相続が発生すると相続人は各金融機関の名義変更や解約など遺産相続の手続きを進める必要があります。しかし、亡くなった人が利用していた口座に残っている預金残高が少額の場合、手間をかけて手続きをするのが面倒だと思う人も多いでしょう。

少額の預金も必ず遺産分割の手続きをする必要はあるのでしょうか。当記事ではなくなった人の少額の預金口座の取り扱いや注意点についてポイントをおさえて以下に解説していきます。

少額の預金口座は放置しても大丈夫?

銀行の預金や証券会社の株式などの名義変更を金融機関で手続きをする場合は被相続人の出生から亡くなるまで戸籍謄本や法定相続人全員で遺産の分割方法について合意したことが記載されて、全員が署名・押印している遺産分割協議書または金融機関所定の書類や相続人の本人確認書類、印鑑証明書などさまざまな書類を提出する必要があります。

結論から言うと、相続発生前に持っていた預金口座などを必ず手続きをしないといけないという決まりはありません。借金が多く、債務の返済を請求されないために相続人全員が相続放棄をした場合や、手続きの手間や費用を考えると解約して引き出せてもメリットを得られないような少額の口座の場合、相続が発生した際に放置するということも可能です。

ただし、相続税の支払いが必要な場合は注意が必要です。相続税の申告が必要な場合は財産の一覧を作成し、法定相続割合どおりに分けたものと仮定し、総額を計算したあとに実際に取得した割合に応じて相続税を按分します。
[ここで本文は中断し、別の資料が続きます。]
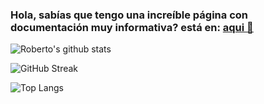 ### Hola, sabías que tengo una increíble página con documentación muy informativa? está en: [aqui 👀](https://blog-robertorodriguez.surge.sh)

![Roberto's github stats](https://github-readme-stats.vercel.app/api?username=robertorodriguez98&show_icons=true&theme=vue)

![GitHub Streak](http://github-readme-streak-stats.herokuapp.com?user=robertorodriguez98&theme=vue&date_format=j%20M%5B%20Y%5D)

![Top Langs](https://github-readme-stats.vercel.app/api/top-langs/?username=robertorodriguez98&exclude_repo=robertorodriguez98.github.io,fuente_blog,ottershell,tarea-pagina-msx,libreria_flask,proyecto_html5css&theme=vue&layout=compact)
<!--
**robertorodriguez98/robertorodriguez98** is a ✨ _special_ ✨ repository because its `README.md` (this file) appears on your GitHub profile.

Here are some ideas to get you started:

- 🔭 I’m currently working on ...
- 🌱 I’m currently learning ...
- 👯 I’m looking to collaborate on ...
- 🤔 I’m looking for help with ...
- 💬 Ask me about ...
- 📫 How to reach me: ...
- 😄 Pronouns: ...
- ⚡ Fun fact: ...
-->
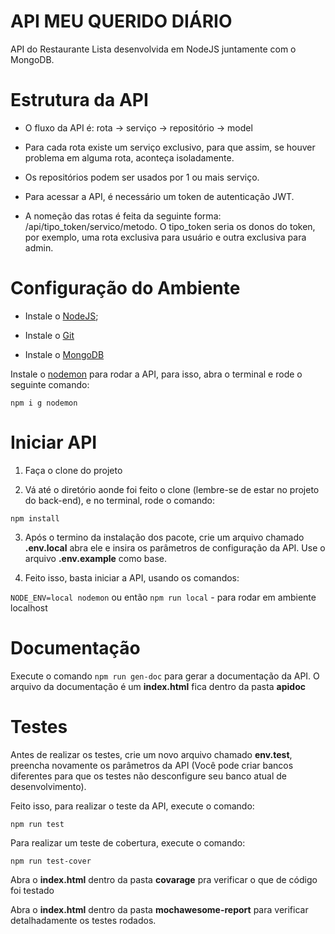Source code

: # API MEU QUERIDO DIÁRIO

API do Restaurante Lista desenvolvida em NodeJS juntamente com o MongoDB.

# Estrutura da API

- O fluxo da API é: rota -> serviço -> repositório -> model

- Para cada rota existe um serviço exclusivo, para que assim, se houver problema em alguma rota, aconteça isoladamente.

- Os repositórios podem ser usados por 1 ou mais serviço.

- Para acessar a API, é necessário um token de autenticação JWT.

- A nomeção das rotas é feita da seguinte forma: /api/tipo_token/servico/metodo. O tipo_token seria os donos do token, por exemplo, uma rota exclusiva para usuário e outra exclusiva para admin.

  
# Configuração do Ambiente

- Instale o [NodeJS](https://nodejs.org/en/);

- Instale o [Git](https://git-scm.com/downloads)

- Instale o [MongoDB](https://www.mongodb.com/try/download/community)

Instale o [nodemon](https://www.npmjs.com/package/nodemon) para rodar a API, para isso, abra o terminal e rode o seguinte comando:

`npm i g nodemon`

# Iniciar API

1) Faça o clone do projeto

2) Vá até o diretório aonde foi feito o clone (lembre-se de estar no projeto do back-end), e no terminal, rode o comando:

`npm install`

3) Após o termino da instalação dos pacote, crie um arquivo chamado **.env.local** abra ele e insira os parâmetros de configuração da API. Use o arquivo **.env.example** como base.

4) Feito isso, basta iniciar a API, usando os comandos:

`NODE_ENV=local nodemon` ou então `npm run local` - para rodar em ambiente localhost

# Documentação

Execute o comando `npm run gen-doc` para gerar a documentação da API. O arquivo da documentação é um **index.html** fica dentro da pasta **apidoc**

# Testes

Antes de realizar os testes, crie um novo arquivo chamado **env.test**, preencha novamente os parâmetros da API (Você pode criar bancos diferentes para que os testes não desconfigure seu banco atual de desenvolvimento).

Feito isso, para realizar o teste da API, execute o comando:

`npm run test`

Para realizar um teste de cobertura, execute o comando:

`npm run test-cover`

Abra o **index.html** dentro da pasta **covarage** pra verificar o que de código foi testado

Abra o **index.html** dentro da pasta **mochawesome-report** para verificar detalhadamente os testes rodados.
相続税の申告をする際は少額の預金口座の分も含めて申告を行います。そのため、銀行の預金も払い戻しなどの手続きを行う方がよいでしょう。

また、少額でも相続財産として払い戻しの対応をしないことで、他の相続人と遺産を巡ってトラブルになるリスクがある場合も注意した方がよいでしょう。

口座を放置するとどうなる?

相続人などが銀行に名義人が死亡したことを連絡すると金融機関は口座の入出金ができないように口座凍結します。直接連絡が無くても訃報などで情報を仕入れると勝手に凍結をします。なぜ金融機関がそこまでするかというと、故人の名義からキャッシュカードなどで相続人が引き出すことができる状態にして相続人が引き出した後に他の相続人とトラブルが起こるケースが実際にあるからです。
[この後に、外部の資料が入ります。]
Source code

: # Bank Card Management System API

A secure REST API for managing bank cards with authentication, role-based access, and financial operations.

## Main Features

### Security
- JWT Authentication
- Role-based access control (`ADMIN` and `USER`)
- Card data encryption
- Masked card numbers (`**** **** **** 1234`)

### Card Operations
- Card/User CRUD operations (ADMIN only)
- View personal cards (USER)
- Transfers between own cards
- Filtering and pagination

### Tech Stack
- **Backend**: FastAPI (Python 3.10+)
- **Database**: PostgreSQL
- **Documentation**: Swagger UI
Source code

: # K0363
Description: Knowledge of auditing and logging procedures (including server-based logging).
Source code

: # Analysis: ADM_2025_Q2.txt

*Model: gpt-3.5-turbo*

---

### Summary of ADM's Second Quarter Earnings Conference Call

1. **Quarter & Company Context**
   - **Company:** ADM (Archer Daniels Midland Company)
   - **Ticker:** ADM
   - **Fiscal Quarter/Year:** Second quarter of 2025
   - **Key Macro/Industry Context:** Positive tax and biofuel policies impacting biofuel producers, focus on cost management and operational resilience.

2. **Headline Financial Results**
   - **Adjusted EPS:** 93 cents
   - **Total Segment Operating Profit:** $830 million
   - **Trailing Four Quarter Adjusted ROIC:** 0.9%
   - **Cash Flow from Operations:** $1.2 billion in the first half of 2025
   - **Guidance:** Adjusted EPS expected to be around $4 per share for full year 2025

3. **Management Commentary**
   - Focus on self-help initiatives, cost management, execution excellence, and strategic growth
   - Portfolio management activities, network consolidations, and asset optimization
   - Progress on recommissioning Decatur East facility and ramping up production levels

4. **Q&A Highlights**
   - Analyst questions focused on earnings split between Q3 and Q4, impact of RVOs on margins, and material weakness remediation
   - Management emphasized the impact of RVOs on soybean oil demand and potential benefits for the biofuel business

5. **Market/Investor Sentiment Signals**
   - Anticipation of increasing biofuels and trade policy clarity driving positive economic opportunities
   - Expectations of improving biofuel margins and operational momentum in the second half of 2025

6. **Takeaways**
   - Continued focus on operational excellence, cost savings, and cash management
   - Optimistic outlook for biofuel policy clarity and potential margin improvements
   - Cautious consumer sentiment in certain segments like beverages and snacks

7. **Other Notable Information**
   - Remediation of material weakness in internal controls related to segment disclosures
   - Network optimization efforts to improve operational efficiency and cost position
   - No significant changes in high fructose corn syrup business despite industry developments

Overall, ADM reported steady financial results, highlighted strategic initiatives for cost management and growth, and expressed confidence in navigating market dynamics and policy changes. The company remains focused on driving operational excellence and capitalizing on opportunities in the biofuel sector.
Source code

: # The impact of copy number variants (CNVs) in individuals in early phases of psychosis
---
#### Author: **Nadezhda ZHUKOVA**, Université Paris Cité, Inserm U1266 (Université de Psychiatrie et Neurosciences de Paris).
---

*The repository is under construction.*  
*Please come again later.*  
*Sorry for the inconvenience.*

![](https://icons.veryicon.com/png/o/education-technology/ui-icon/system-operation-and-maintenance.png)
また、死亡の連絡を行わなくてもそのまま口座を放置すると最後の取引から10年経過すると休眠口座となります。休眠口座となると、公益に資する事業などの費用に支出されることになります。

一定の時間が経過すれば預けている預貯金の額から公益関連事業の資金として使われることになりますので、間接的に社会貢献ができていることになります。
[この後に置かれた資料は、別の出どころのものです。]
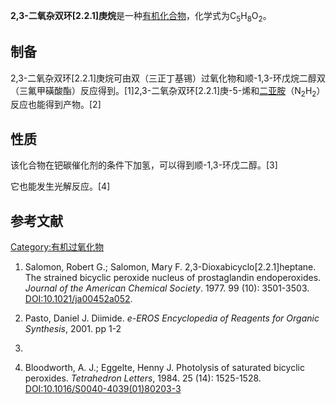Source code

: **2,3-二氧杂双环\[2.2.1\]庚烷**是一种[有机化合物](../Page/有机化合物.md "wikilink")，化学式为C<sub>5</sub>H<sub>8</sub>O<sub>2</sub>。

## 制备

2,3-二氧杂双环\[2.2.1\]庚烷可由双（三正丁基锡）过氧化物和顺-1,3-环戊烷二醇双（三氟甲磺酸酯）反应得到。\[1\]2,3-二氧杂双环\[2.2.1\]庚-5-烯和[二亚胺](../Page/二亚胺.md "wikilink")（N<sub>2</sub>H<sub>2</sub>）反应也能得到产物。\[2\]

## 性质

该化合物在钯碳催化剂的条件下加氢，可以得到顺-1,3-环戊二醇。\[3\]

它也能发生光解反应。\[4\]

## 参考文献

[Category:有机过氧化物](https://zh.wikipedia.org/wiki/Category:有机过氧化物 "wikilink")

1.  Salomon, Robert G.; Salomon, Mary F. 2,3-Dioxabicyclo\[2.2.1\]heptane. The strained bicyclic peroxide nucleus of prostaglandin endoperoxides. *Journal of the American Chemical Society*. 1977. 99 (10): 3501-3503. <DOI:10.1021/ja00452a052>.

2.  Pasto, Daniel J. Diimide. *e-EROS Encyclopedia of Reagents for Organic Synthesis*, 2001. pp 1-2

3.
4.  Bloodworth, A. J.; Eggelte, Henny J. Photolysis of saturated bicyclic peroxides. *Tetrahedron Letters*, 1984. 25 (14): 1525-1528. <DOI:10.1016/S0040-4039(01)80203-3>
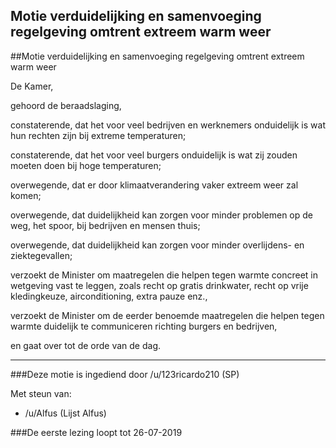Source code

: ## Motie verduidelijking en samenvoeging regelgeving omtrent extreem warm weer 
 
##Motie verduidelijking en samenvoeging regelgeving omtrent extreem warm weer

De Kamer,

gehoord de beraadslaging,

constaterende, dat het voor veel bedrijven en werknemers onduidelijk is wat hun rechten zijn bij extreme temperaturen;

constaterende, dat het voor veel burgers onduidelijk is wat zij zouden moeten doen bij hoge temperaturen;

overwegende, dat er door klimaatverandering vaker extreem weer zal komen;

overwegende, dat duidelijkheid kan zorgen voor minder problemen op de weg, het spoor, bij bedrijven en mensen thuis;

overwegende, dat duidelijkheid kan zorgen voor minder overlijdens- en ziektegevallen;

verzoekt de Minister om maatregelen die helpen tegen warmte concreet in wetgeving vast te leggen, zoals recht op gratis drinkwater, recht op vrije kledingkeuze, airconditioning, extra pauze enz.,

verzoekt de Minister om de eerder benoemde maatregelen die helpen tegen warmte duidelijk te communiceren richting burgers en bedrijven,

en gaat over tot de orde van de dag.

---

###Deze motie is ingediend door /u/123ricardo210 (SP)

Met steun van:
- /u/Alfus (Lijst Alfus)

###De eerste lezing loopt tot 26-07-2019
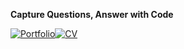 **Capture Questions, Answer with Code**

[![Portfolio](https://img.shields.io/badge/Portfolio-0033a0?style=for-the-badge&link=https://github.com/snoop2head/portfolio/blob/master/README.md#snoop2heads-portfolio)](https://github.com/snoop2head/portfolio/blob/master/README.md#snoop2heads-portfolio)[![CV](https://img.shields.io/badge/Curriculum%20Vitae-407ec9?style=for-the-badge&link=https://github.com/snoop2head/portfolio/blob/master/CV.pdf)](https://github.com/snoop2head/portfolio/blob/master/CV.pdf)

<!--- Logo Source: https://simpleicons.org/ -->
<!--- Badge Syntax: https://shields.io/ -->
<!-- Reference: https://github.com/cjaewon and https://github.com/codeSTACKr/codeSTACKr -->
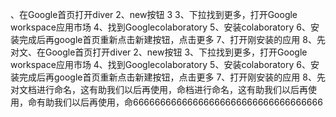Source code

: 、在Google首页打开diver
2、new按钮
3
3、下拉找到更多，打开Google workspace应用市场
4、找到Googlecolaboratory
5、安装colaboratory
6、安装完成后再google首页重新点击新建按钮，点击更多
7、打开刚安装的应用
8、先对文、在Google首页打开diver
2、new按钮
3、下拉找到更多，打开Google workspace应用市场
4、找到Googlecolaboratory
5、安装colaboratory
6、安装完成后再google首页重新点击新建按钮，点击更多
7、打开刚安装的应用
8、先对文档进行命名，这有助我们以后再使用，命档进行命名，这有助我们以后再使用，命有助我们以后再使用，命66666666666666666666666666666666666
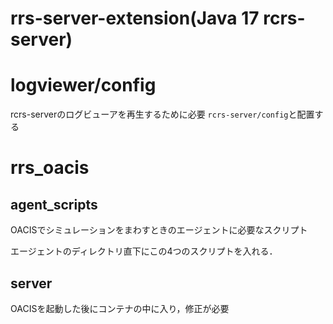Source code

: # rrs-server-extension(Java 17 rcrs-server)

# logviewer/config
rcrs-serverのログビューアを再生するために必要
`rcrs-server/config`と配置する

# rrs_oacis

## agent_scripts
OACISでシミュレーションをまわすときのエージェントに必要なスクリプト

エージェントのディレクトリ直下にこの4つのスクリプトを入れる．

## server
OACISを起動した後にコンテナの中に入り，修正が必要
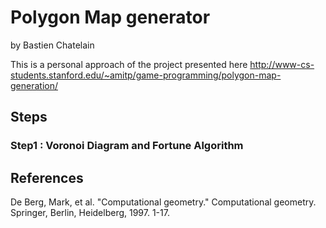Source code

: # Polygon Map generator

by Bastien Chatelain

This is a personal approach of the project presented here
<http://www-cs-students.stanford.edu/~amitp/game-programming/polygon-map-generation/>

## Steps
### Step1 : Voronoi Diagram and Fortune Algorithm


## References

De Berg, Mark, et al. "Computational geometry." Computational geometry. Springer, Berlin, Heidelberg, 1997. 1-17.




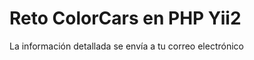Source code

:Reto ColorCars en PHP Yii2
============================

La información detallada se envía a tu correo electrónico
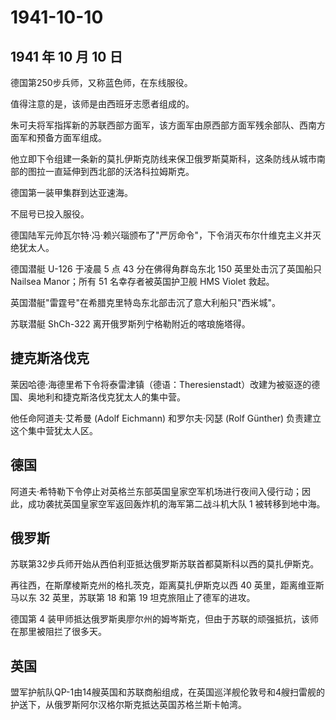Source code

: # 1941-10-10

## 1941 年 10 月 10 日

德国第250步兵师，又称蓝色师，在东线服役。

值得注意的是，该师是由西班牙志愿者组成的。

朱可夫将军指挥新的苏联西部方面军，该方面军由原西部方面军残余部队、西南方面军和预备方面军组成。

他立即下令组建一条新的莫扎伊斯克防线来保卫俄罗斯莫斯科，这条防线从城市南部的图拉一直延伸到西北部的沃洛科拉姆斯克。

德国第一装甲集群到达亚速海。

不屈号已投入服役。

德国陆军元帅瓦尔特·冯·赖兴瑙颁布了"严厉命令"，下令消灭布尔什维克主义并灭绝犹太人。

德国潜艇 U-126 于凌晨 5 点 43 分在佛得角群岛东北 150
英里处击沉了英国船只 Nailsea Manor；所有 51 名幸存者被英国护卫舰 HMS
Violet 救起。

英国潜艇"雷霆号"在希腊克里特岛东北部击沉了意大利船只"西米城"。

苏联潜艇 ShCh-322 离开俄罗斯列宁格勒附近的喀琅施塔得。

## 捷克斯洛伐克

莱因哈德·海德里希下令将泰雷津镇（德语：Theresienstadt）改建为被驱逐的德国、奥地利和捷克斯洛伐克犹太人的集中营。

他任命阿道夫·艾希曼 (Adolf Eichmann) 和罗尔夫·冈瑟 (Rolf Günther)
负责建立这个集中营犹太人区。

## 德国

阿道夫·希特勒下令停止对英格兰东部英国皇家空军机场进行夜间入侵行动；因此，成功袭扰英国皇家空军返回轰炸机的海军第二战斗机大队
1 被转移到地中海。

## 俄罗斯

苏联第32步兵师开始从西伯利亚抵达俄罗斯苏联首都莫斯科以西的莫扎伊斯克。

再往西，在斯摩棱斯克州的格扎茨克，距离莫扎伊斯克以西 40
英里，距离维亚斯马以东 32 英里，苏联第 18 和第 19
坦克旅阻止了德军的进攻。

德国第 4
装甲师抵达俄罗斯奥廖尔州的姆岑斯克，但由于苏联的顽强抵抗，该师在那里被阻拦了很多天。

## 英国

盟军护航队QP-1由14艘英国和苏联商船组成，在英国巡洋舰伦敦号和4艘扫雷舰的护送下，从俄罗斯阿尔汉格尔斯克抵达英国苏格兰斯卡帕湾。

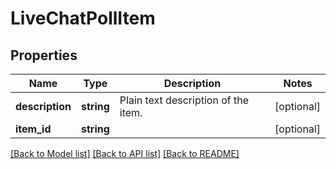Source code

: # LiveChatPollItem

## Properties
Name | Type | Description | Notes
------------ | ------------- | ------------- | -------------
**description** | **string** | Plain text description of the item. | [optional] 
**item_id** | **string** |  | [optional] 

[[Back to Model list]](../README.md#documentation-for-models) [[Back to API list]](../README.md#documentation-for-api-endpoints) [[Back to README]](../README.md)


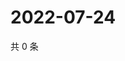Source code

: # 2022-07-24

共 0 条

<!-- BEGIN WEIBO -->
<!-- 最后更新时间 Sun Jul 24 2022 03:00:45 GMT+0800 (China Standard Time) -->

<!-- END WEIBO -->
休眠口座となってからも手続きを行うことで当初の残高を全額返金してもらうことができます。

簡易手続きが可能な金融機関もある

通帳に入っている金額が少額の口座の場合、相続人が簡易的に手続きしやすくなっている金融機関もあります。

代表的な例としてゆうちょ銀行では貯金の額が100万円以内の口座に限り、簡易的に相続人1人が単独で手続きを出来るようになっています。ゆうちょ銀行のように、金額によって簡易的に手続きができる事例も増えていますので、取引金融機関に確認してみるとよいでしょう。

名義預金は注意が必要

名義預金とは子どもや孫に相続税対策の一環として贈与税の基礎控除の範囲で生前贈与をしているケースで、子や孫の名義になっているものの、祖父母などが口座を実質的に管理している例があります。

贈与自体は選択肢として有効な手段ですので、多くの人が使われていますが、通帳や印鑑などの管理を贈与者がしている場合、実質的に贈与が行われていないものとして、贈与が法律上成立していないと見なされる可能性があります。そのため、贈与者の相続財産として続きを行う必要が生じる可能性があります。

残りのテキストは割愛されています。